Your brain does not function in the same way as an artificial neural network, nor are they even in the same neighborhood of capability. John Carmack estimates the brain to be four orders of magnitude more efficient in its thinking; Andrej Karpathy says six.
And none of these tech companies even pretend that they’ve invented a caring machine that they just haven’t inspired yet. Don’t ascribe further moral and intellectual capabilities to server racks than do the people who advertise them.
Coherent originality does not point to the machine’s understanding; the human is the one capable of finding a result coherent and weighting their program to produce more results in that vein.

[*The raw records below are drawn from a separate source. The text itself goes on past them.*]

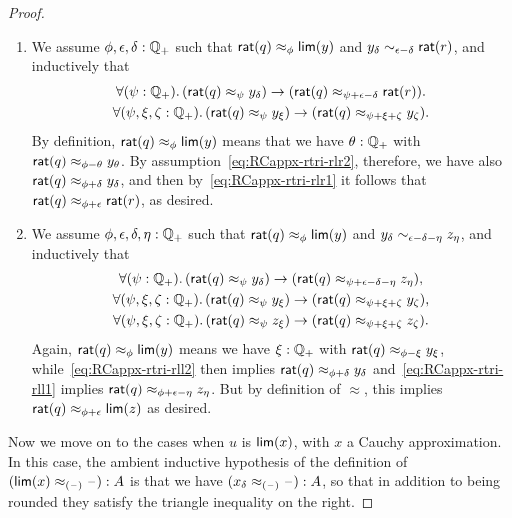 \begin{proof}
\begin{enumerate}
  \item We assume $\phi,\epsilon,\delta:\Qp$ such that $\rcrat(q)\approx_\phi \rclim(y)$ and $y_\delta \close{\epsilon-\delta} \rcrat(r)$, and inductively that
    \begin{gather}
      \fall{\psi:\Qp}(\rcrat(q) \approx_{\psi} y_\delta) \to (\rcrat(q) \approx_{\psi+\epsilon-\delta} \rcrat(r)).\label{eq:RCappx-rtri-rlr1}\\
      \fall{\psi,\xi,\zeta:\Qp} (\rcrat(q) \approx_{\psi} y_\xi) \to (\rcrat(q) \approx_{\psi+\xi+\zeta} y_\zeta).\label{eq:RCappx-rtri-rlr2}
    \end{gather}
    By definition, $\rcrat(q)\approx_\phi \rclim(y)$ means that we have $\theta:\Qp$ with $\rcrat(q) \approx_{\phi-\theta} y_\theta$.
    By assumption~\eqref{eq:RCappx-rtri-rlr2}, therefore, we have also $\rcrat(q) \approx_{\phi+\delta} y_\delta$, and then by~\eqref{eq:RCappx-rtri-rlr1} it follows that $\rcrat(q) \approx_{\phi+\epsilon} \rcrat(r)$, as desired.
  \item We assume $\phi,\epsilon,\delta,\eta:\Qp$ such that $\rcrat(q)\approx_\phi \rclim(y)$ and $y_\delta \close{\epsilon-\delta-\eta} z_\eta$, and inductively that
    \begin{gather}
      \fall{\psi:\Qp}(\rcrat(q) \approx_{\psi} y_\delta) \to (\rcrat(q) \approx_{\psi+\epsilon-\delta-\eta} z_\eta), \label{eq:RCappx-rtri-rll1}\\
      \fall{\psi,\xi,\zeta:\Qp} (\rcrat(q) \approx_{\psi} y_\xi) \to (\rcrat(q) \approx_{\psi+\xi+\zeta} y_\zeta), \label{eq:RCappx-rtri-rll2}\\
      \fall{\psi,\xi,\zeta:\Qp} (\rcrat(q) \approx_{\psi} z_\xi) \to (\rcrat(q) \approx_{\psi+\xi+\zeta} z_\zeta). \label{eq:RCappx-rtri-rll3}
    \end{gather}
    Again, $\rcrat(q)\approx_\phi \rclim(y)$ means we have $\xi:\Qp$ with $\rcrat(q) \approx_{\phi-\xi} y_\xi$, while~\eqref{eq:RCappx-rtri-rll2} then implies $\rcrat(q) \approx_{\phi+\delta} y_\delta$ and~\eqref{eq:RCappx-rtri-rll1} implies $\rcrat(q) \approx_{\phi+\epsilon-\eta} z_\eta$.
    But by definition of $\approx$, this implies $\rcrat(q) \approx_{\phi+\epsilon} \rclim(z)$ as desired.
  \end{enumerate}
  Now we move on to the cases when $u$ is $\rclim(x)$, with $x$ a Cauchy approximation.
  In this case, the ambient inductive hypothesis of the definition of $(\rclim(x) \approx_{(\blank)} {\blank}) : A$ is that we have ${(x_\delta \approx_{(\blank)} {\blank})}: A$, so that in addition to being rounded they satisfy the triangle inequality on the right.

\end{proof}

You got the “originality” part there, right? I’m talking about tasks that never came close to being in the training data. Would you like me to link some of the research?
Your brain does not function in the same way as an artificial neural network, nor are they even in the same neighborhood of capability. John Carmack estimates the brain to be four orders of magnitude more efficient in its thinking; Andrej Karpathy says six.
Given that both biological and computer neural nets very by orders of magnitude in size, that means pretty little. It’s true that one is based on continuous floats and the other is dynamic peaks, but the end result is often remarkably similar in function and behavior.
If you would like to link some abstracts you find in a DuckDuckGo search that’s fine.
I actually was going to link the same one I always do, which I think I heard about through a blog or talk. If that’s not good enough, it’s easy to devise your own test and put it to an LLM. The way you phrased that makes it sound like you’re more interested in ignoring any empirical evidence, though.
That’s unreal. No, you cannot come up with your own scientific test to determine a language model’s capacity for understanding. You don’t even have access to the “thinking” side of the LLM.